Twisted sex stories
The BBC has a report up this morning that claims that the number of students in sex work has doubled. But the story is paper-thin – the NUS says they’re being misreported, and the BBC gives no useful figures to support the claims in their report.
The article’s headline says “NUS: Students turning to prostitution to fund studies”. The basis of this claim is not an NUS report or even an NUS press release, but a comment given by an NUS officer on the BBC’s own story. And the content of the story is weak, to say the least.
To begin with, the story is based on a statistical fudge. It reports the change, without any concrete numbers. But relative figures are only useful if you have the original numbers to see where the change has taken place. An increase from two people to four isn’t very significant but, if expressed in terms of the change, it’s the same as an increase from 10,000 to 20,000. And, obviously, if you’re dealing with very small numbers it’s hard to say that a “doubling” of an extra ten or twenty people is statistically significant. That the number of students who know someone working in the sex industry has risen from 3% to 25% in the last ten years doesn’t say very much about the actual numbers doing so, especially given the nebulous status of the term “sex industry”.
Next, the BBC story interviews a woman who “turned to escorting during her A-levels when she found out her education maintenance allowance (EMA) was in danger of being cut.” Note the weasel words there – if Clare was studying for her A-levels and getting an EMA, she would continue to get it until June 2012. So Clare hasn’t actually been getting less money from the government at all, and won't until June next year.

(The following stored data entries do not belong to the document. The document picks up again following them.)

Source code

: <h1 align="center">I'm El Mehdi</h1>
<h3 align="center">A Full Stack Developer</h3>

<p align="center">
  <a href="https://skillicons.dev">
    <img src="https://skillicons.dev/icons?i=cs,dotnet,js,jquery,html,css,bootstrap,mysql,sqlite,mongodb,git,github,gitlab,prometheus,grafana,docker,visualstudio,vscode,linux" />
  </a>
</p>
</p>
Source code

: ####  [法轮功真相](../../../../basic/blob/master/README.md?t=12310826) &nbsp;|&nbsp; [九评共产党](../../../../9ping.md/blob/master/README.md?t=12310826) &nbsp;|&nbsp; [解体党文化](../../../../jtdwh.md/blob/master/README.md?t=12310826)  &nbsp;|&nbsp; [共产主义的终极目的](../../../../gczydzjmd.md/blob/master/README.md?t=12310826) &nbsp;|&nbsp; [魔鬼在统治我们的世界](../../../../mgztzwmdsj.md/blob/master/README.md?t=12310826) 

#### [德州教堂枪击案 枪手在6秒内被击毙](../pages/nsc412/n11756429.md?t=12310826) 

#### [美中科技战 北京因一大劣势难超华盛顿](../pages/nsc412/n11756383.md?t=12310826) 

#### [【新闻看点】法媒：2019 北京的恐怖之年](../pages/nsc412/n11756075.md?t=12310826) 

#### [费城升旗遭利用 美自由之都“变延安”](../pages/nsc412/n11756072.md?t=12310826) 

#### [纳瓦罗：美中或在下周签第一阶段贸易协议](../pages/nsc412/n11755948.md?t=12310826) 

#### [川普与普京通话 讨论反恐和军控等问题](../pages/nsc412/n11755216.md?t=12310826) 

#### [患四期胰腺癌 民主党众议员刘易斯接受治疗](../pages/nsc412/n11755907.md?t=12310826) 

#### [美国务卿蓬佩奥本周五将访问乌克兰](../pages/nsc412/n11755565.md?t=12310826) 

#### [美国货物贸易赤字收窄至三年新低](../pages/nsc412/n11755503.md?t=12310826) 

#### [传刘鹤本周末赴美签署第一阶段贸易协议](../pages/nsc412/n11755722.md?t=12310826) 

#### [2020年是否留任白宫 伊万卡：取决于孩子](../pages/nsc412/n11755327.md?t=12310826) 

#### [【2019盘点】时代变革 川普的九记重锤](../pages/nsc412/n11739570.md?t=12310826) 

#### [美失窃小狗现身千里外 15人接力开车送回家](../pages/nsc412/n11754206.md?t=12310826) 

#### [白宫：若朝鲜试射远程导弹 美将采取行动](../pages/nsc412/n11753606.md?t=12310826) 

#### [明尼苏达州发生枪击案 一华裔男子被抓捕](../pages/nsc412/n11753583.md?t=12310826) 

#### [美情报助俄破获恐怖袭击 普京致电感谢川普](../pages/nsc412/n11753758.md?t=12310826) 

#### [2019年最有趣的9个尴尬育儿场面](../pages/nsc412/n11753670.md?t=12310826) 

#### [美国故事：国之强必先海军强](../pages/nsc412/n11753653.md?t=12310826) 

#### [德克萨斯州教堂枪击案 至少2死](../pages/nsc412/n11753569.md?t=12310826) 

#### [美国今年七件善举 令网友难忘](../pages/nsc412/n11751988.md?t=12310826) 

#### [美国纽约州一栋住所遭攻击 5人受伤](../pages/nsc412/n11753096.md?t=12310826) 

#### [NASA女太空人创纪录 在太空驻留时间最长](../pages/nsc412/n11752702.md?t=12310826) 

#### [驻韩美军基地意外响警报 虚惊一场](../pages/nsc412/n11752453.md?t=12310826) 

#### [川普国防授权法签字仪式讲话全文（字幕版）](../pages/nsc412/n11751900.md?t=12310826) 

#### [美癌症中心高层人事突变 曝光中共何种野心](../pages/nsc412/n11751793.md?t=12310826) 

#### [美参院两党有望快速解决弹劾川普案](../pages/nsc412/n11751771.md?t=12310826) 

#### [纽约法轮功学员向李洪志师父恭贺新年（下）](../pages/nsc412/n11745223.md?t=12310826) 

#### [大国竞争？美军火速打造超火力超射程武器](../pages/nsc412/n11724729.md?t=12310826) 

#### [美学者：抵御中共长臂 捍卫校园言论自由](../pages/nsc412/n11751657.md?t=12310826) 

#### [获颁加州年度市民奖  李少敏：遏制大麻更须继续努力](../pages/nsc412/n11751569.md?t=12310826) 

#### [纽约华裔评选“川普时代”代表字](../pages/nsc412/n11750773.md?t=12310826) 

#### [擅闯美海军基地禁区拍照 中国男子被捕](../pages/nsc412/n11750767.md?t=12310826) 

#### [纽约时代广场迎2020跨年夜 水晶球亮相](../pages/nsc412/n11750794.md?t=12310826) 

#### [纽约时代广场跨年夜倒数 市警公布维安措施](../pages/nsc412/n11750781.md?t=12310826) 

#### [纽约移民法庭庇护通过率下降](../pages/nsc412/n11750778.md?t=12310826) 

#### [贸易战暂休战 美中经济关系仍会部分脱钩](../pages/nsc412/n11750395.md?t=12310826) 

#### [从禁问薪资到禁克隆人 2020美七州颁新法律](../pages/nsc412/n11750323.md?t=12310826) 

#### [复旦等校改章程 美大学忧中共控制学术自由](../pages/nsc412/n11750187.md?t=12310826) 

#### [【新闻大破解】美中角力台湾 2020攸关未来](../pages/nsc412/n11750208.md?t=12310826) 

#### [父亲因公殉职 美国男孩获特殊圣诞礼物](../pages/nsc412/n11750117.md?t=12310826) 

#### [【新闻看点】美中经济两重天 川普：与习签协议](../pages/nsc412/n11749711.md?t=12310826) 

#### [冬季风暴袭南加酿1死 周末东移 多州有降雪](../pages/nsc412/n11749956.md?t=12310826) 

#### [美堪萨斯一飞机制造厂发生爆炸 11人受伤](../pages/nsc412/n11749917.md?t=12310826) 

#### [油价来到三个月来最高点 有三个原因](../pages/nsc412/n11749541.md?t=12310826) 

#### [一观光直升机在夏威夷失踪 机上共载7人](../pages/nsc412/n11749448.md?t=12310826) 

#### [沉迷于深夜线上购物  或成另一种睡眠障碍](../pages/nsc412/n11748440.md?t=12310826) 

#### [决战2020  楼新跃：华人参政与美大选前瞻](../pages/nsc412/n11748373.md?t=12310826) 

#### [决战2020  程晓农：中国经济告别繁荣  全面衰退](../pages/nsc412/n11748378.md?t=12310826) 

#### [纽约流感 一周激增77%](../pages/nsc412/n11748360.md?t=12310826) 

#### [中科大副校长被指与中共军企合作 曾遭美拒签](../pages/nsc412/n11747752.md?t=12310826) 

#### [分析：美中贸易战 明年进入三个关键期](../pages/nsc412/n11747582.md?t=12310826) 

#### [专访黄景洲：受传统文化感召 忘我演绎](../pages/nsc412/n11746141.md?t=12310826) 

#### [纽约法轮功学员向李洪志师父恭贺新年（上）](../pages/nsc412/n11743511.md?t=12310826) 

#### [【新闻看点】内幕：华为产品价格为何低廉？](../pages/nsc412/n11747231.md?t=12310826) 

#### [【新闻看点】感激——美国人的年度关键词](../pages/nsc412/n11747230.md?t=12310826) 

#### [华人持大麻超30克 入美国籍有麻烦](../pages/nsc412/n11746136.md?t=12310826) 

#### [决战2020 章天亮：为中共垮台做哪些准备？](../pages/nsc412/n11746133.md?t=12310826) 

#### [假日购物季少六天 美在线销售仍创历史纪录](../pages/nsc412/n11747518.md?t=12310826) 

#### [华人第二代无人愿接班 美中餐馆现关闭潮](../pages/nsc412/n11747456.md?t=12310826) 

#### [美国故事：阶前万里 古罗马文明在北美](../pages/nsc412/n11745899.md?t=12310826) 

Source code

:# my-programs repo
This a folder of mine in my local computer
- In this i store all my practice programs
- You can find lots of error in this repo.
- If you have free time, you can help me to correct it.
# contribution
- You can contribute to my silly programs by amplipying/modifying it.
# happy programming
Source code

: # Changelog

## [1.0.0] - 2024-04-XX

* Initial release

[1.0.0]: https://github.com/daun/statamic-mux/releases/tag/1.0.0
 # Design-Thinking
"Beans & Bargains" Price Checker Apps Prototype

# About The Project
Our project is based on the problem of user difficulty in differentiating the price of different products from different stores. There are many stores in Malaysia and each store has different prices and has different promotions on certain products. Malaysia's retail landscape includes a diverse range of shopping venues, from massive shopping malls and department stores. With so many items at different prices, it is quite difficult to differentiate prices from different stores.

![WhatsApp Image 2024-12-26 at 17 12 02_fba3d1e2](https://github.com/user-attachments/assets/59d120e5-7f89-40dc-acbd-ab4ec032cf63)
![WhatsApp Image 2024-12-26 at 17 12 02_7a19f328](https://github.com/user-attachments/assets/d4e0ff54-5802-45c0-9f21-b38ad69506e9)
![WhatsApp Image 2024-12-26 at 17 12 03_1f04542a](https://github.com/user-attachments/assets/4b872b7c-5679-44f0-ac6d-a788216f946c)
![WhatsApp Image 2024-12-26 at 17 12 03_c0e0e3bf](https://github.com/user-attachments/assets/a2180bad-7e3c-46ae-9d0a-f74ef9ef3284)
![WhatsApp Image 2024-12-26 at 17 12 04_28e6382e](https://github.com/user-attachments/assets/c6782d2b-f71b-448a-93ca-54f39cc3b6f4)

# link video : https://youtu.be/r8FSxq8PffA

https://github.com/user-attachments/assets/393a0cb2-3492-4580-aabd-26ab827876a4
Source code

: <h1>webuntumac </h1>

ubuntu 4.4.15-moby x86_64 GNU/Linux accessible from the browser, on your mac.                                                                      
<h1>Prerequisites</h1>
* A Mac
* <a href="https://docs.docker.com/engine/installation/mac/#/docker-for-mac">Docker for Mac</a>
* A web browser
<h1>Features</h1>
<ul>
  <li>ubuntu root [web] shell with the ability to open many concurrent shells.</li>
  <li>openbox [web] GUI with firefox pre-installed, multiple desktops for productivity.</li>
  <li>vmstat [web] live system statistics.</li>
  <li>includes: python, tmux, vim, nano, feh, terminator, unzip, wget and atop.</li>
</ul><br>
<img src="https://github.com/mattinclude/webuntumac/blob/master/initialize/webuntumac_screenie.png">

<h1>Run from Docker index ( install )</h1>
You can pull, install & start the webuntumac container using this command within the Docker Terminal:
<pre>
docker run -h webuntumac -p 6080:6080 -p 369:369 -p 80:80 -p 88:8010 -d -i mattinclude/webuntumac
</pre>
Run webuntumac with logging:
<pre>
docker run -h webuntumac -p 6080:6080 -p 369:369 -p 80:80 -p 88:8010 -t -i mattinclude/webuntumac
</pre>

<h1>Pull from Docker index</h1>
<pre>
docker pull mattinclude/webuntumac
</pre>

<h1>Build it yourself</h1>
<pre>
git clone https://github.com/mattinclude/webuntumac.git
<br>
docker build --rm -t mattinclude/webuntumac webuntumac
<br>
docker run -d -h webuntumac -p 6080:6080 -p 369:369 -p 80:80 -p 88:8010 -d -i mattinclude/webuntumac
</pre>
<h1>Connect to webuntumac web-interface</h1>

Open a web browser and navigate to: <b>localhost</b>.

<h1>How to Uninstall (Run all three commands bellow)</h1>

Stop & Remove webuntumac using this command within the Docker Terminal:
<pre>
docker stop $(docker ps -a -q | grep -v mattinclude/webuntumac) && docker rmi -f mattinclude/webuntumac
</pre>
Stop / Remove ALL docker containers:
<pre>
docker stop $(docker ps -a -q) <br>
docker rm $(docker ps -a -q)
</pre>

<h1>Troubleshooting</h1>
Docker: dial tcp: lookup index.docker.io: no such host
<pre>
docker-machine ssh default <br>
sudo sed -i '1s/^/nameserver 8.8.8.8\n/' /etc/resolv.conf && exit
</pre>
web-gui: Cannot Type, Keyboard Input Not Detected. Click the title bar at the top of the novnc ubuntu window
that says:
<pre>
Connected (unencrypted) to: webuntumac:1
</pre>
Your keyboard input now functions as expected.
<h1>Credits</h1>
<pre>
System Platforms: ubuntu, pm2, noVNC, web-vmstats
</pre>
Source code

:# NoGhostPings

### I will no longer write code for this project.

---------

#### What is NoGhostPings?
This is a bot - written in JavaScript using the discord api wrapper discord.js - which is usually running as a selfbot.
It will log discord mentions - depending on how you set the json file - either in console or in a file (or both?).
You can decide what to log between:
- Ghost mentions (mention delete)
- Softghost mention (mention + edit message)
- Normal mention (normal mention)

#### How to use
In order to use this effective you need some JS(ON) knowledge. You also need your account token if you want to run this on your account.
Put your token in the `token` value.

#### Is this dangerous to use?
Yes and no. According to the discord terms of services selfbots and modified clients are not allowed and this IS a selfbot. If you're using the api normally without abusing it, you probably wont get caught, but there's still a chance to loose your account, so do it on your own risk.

Far from being forced by poverty into sex work, Clare says “I began looking for jobs, but the hours were unsociable.” I’m sympathetic to Clare – she says that she was misled by a “friend” into escort work, which is grotesque. But for the BBC to appropriate this story to support their flimsy thesis about students being forced into sex work is exploitative to her and deeply misleading to its readership.
There are people resorting to illegal sex work because of poverty. This is very, very bad, especially because the prohibition of a lot of sex work has made it a violent and dangerous type of work. But this BBC article has hijacked this very real problem in order to promote a specious non-story that misleads readers.